*DATA PROVIDED*:
= = =

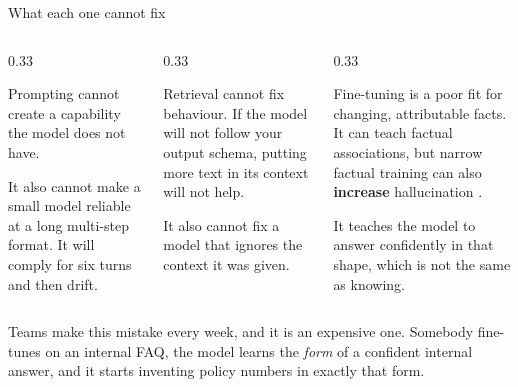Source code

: \documentclass[aspectratio=169,10pt]{beamer}
\begin{document}
\fi
\begin{frame}{What each one cannot fix}
  \begin{columns}[T]
    \begin{column}{0.33\textwidth}
      \begin{block}{Prompting cannot}
        \small
        create a capability the model does not have.
        \vspace{0.3em}

        It also cannot make a small model reliable at a long multi-step
        format. It will comply for six turns and then drift.
      \end{block}
    \end{column}
    \begin{column}{0.33\textwidth}
      \begin{block}{Retrieval cannot}
        \small
        fix behaviour. If the model will not follow your output schema,
        putting more text in its context will not help.
        \vspace{0.3em}

        It also cannot fix a model that ignores the context it was given.
      \end{block}
    \end{column}
    \begin{column}{0.33\textwidth}
      \begin{block}{Fine-tuning is a poor fit for}
        \small
        changing, attributable facts. It can teach factual associations, but
        narrow factual training can also \textbf{increase} hallucination
        .
        \vspace{0.3em}

        It teaches the model to answer confidently in that shape, which is not
        the same as knowing.
      \end{block}
    \end{column}
  \end{columns}
  \vspace{0.6em}
  \centering
  \vspace{0.3em}

  \raggedright
  \small
  Teams make this mistake every week, and it is an expensive one. Somebody
  fine-tunes on an internal FAQ, the model learns the \emph{form} of a
  confident internal answer, and it starts inventing policy numbers in exactly
  that form.
\end{frame}
\end{document}
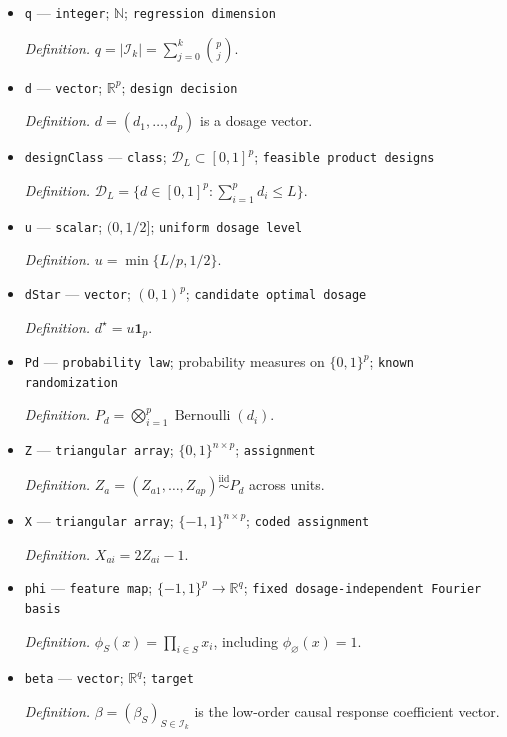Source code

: \documentclass{article}
\begin{document}
\begin{itemize}
  \item \texttt{q} --- \texttt{integer}; \(\mathbb N\); \texttt{regression dimension}
  \par\smallskip\noindent\emph{Definition.} \(q=|\mathcal I_k|=\sum_{j=0}^{k}\binom pj\).
  \item \texttt{d} --- \texttt{vector}; \(\mathbb R^p\); \texttt{design decision}
  \par\smallskip\noindent\emph{Definition.} \(d=(d_1,\ldots,d_p)\) is a dosage vector.
  \item \texttt{designClass} --- \texttt{class}; \(\mathcal D_L\subset[0,1]^p\); \texttt{feasible product designs}
  \par\smallskip\noindent\emph{Definition.} \(\mathcal D_L=\{d\in[0,1]^p:\sum_{i=1}^p d_i\le L\}\).
  \item \texttt{u} --- \texttt{scalar}; \((0,1/2]\); \texttt{uniform dosage level}
  \par\smallskip\noindent\emph{Definition.} \(u=\min\{L/p,1/2\}\).
  \item \texttt{dStar} --- \texttt{vector}; \((0,1)^p\); \texttt{candidate optimal dosage}
  \par\smallskip\noindent\emph{Definition.} \(d^\star=u\mathbf 1_p\).
  \item \texttt{Pd} --- \texttt{probability law}; probability measures on \(\{0,1\}^p\); \texttt{known randomization}
  \par\smallskip\noindent\emph{Definition.} \(P_d=\bigotimes_{i=1}^p\operatorname{Bernoulli}(d_i)\).
  \item \texttt{Z} --- \texttt{triangular array}; \(\{0,1\}^{n\times p}\); \texttt{assignment}
  \par\smallskip\noindent\emph{Definition.} \(Z_a=(Z_{a1},\ldots,Z_{ap})\stackrel{\mathrm{iid}}{\sim}P_d\) across units.
  \item \texttt{X} --- \texttt{triangular array}; \(\{-1,1\}^{n\times p}\); \texttt{coded assignment}
  \par\smallskip\noindent\emph{Definition.} \(X_{ai}=2Z_{ai}-1\).
  \item \texttt{phi} --- \texttt{feature map}; \(\{-1,1\}^p\to\mathbb R^q\); \texttt{fixed dosage-\allowbreak{}independent Fourier basis}
  \par\smallskip\noindent\emph{Definition.} \(\phi_S(x)=\prod_{i\in S}x_i\), including \(\phi_{\varnothing}(x)=1\).
  \item \texttt{beta} --- \texttt{vector}; \(\mathbb R^q\); \texttt{target}
  \par\smallskip\noindent\emph{Definition.} \(\beta=(\beta_S)_{S\in\mathcal I_k}\) is the low-order causal response coefficient vector.

\end{itemize}
\end{document}
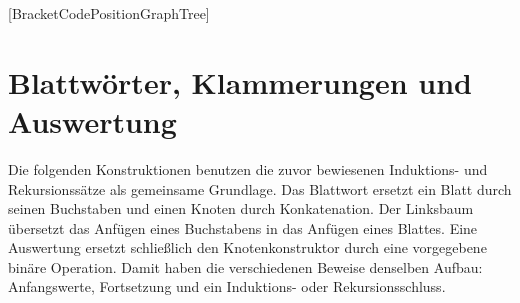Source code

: \documentclass[main.tex]{subfiles}
\begin{document}
\begin{tabproofsplitwide}
  [BracketCodePositionGraphTree]
  \closeproofpartwideindR
\end{tabproofsplitwide}




\chapter{Blattwörter, Klammerungen und Auswertung}

Die folgenden Konstruktionen benutzen die zuvor bewiesenen
Induktions- und Rekursionssätze als gemeinsame Grundlage. Das Blattwort
ersetzt ein Blatt durch seinen Buchstaben und einen Knoten durch
Konkatenation. Der Linksbaum übersetzt das Anfügen eines Buchstabens
in das Anfügen eines Blattes. Eine Auswertung ersetzt schließlich den
Knotenkonstruktor durch eine vorgegebene binäre Operation.
Damit haben die verschiedenen Beweise denselben Aufbau: Anfangswerte,
Fortsetzung und ein Induktions- oder Rekursionsschluss.
\end{document}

= = =

*DIRECTIONS*: Scan the lines above for "will", then copy every one that has it.

*EXERCISE OUTPUT*:
        format. It will comply for six turns and then drift.
        fix behaviour. If the model will not follow your output schema,
        putting more text in its context will not help.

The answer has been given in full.